Who you socialize with at work and what you do with your lunchtime and breaks is often a good indicator of where your career is headed and your upward trajectory.
For example: do you spend a lot of time at the metaphorical water cooler, chatting with people? What do you talk about? Gossip about fellow employees, dire predictions about where the company is headed, and what bad decisions management has made in the last week?
Do you eat lunch with the rest of the group, or do you work through lunch? Do you try to meet with people during lunch who might advance your career – either with insights or with connections within the company? Do you have a mentor?
If you find that you typically associate with people who are stuck in the same positions year after year, and you have a tendency to focus on the things your company is doing wrong rather than what solutions you can bring to the table yourself, you may be committing career suicide. Your activities might seem innocuous enough – after all, it’s important to fit in and get along with your peers.

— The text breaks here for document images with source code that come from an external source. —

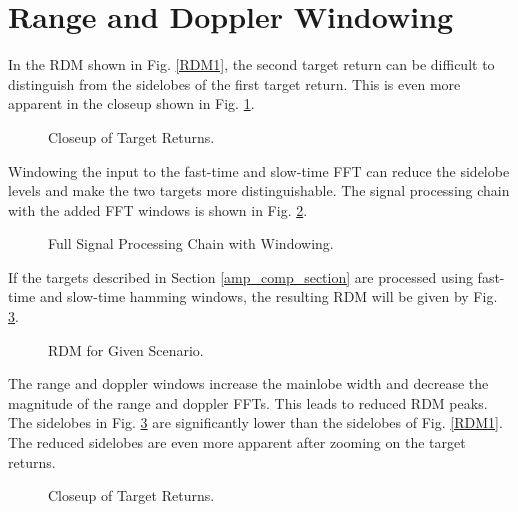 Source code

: \documentclass[conference]{IEEEtran}
\begin{document}
\section{Range and Doppler Windowing}
In the RDM shown in Fig. \ref{RDM1}, the second target return can be difficult to distinguish from the sidelobes of the first target return. This is even more apparent in the closeup shown in Fig. \ref{RDM1_close}.
\begin{figure}[H]
\centerline{}
\caption{Closeup of Target Returns.}
\label{RDM1_close}
\end{figure}
\noindent
Windowing the input to the fast-time and slow-time FFT can reduce the sidelobe levels and make the two targets more distinguishable. The signal processing chain with the added FFT windows is shown in Fig. \ref{Full_Chain}.
\begin{figure}[H]
\centerline{}
\caption{Full Signal Processing Chain with Windowing.}
\label{Full_Chain}
\end{figure}
\noindent
If the targets described in Section \ref{amp_comp_section} are processed using fast-time and slow-time hamming windows,
the resulting RDM will be given by Fig. \ref{RDM2}.
\begin{figure}[H]
\centerline{}
\caption{RDM for Given Scenario.}
\label{RDM2}
\end{figure}
\noindent
The range and doppler windows increase the mainlobe width and decrease the magnitude of the range and doppler FFTs. This leads to reduced RDM peaks. The sidelobes in Fig. \ref{RDM2} are significantly lower than the sidelobes of Fig. \ref{RDM1}. The reduced sidelobes are even more apparent after zooming on the target returns.
\begin{figure}[H]
\centerline{}
\caption{Closeup of Target Returns.}
\label{RDM2_close}
\end{figure}
\end{document}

You don’t want to be seen as a suck-up or a yes-man.
Unfortunately, if you’re in an environment where your peers are destructive and only want to complain, you may want to start disassociating with them. While you’ll earn short-term criticism and perhaps even ridicule, you need to factor in what is best for your career first. Long-term respect and advancement beats having temporary friends who want only commiseration and a paycheck rather than a passion for their work and a rewarding career.
One way you can start breaking away from the pack and gaining valuable insights into the company and potential career advancement is by finding a mentor. A mentor is someone who is ahead of you in terms of skills and position; it is preferable to find someone who is in the same field you are in or want to be in, so you can get directly relevant advice to your circumstances.
Finding a mentor may seem difficult. Successful individuals can be intimidating to approach, and what do you have to offer in return for their time and their advice? Often, not much. However, you may find yourself pleasantly surprised by their desire to help. Many people who are in positions of power today received help when they were in your shoes, and are looking for a way to pay it forward.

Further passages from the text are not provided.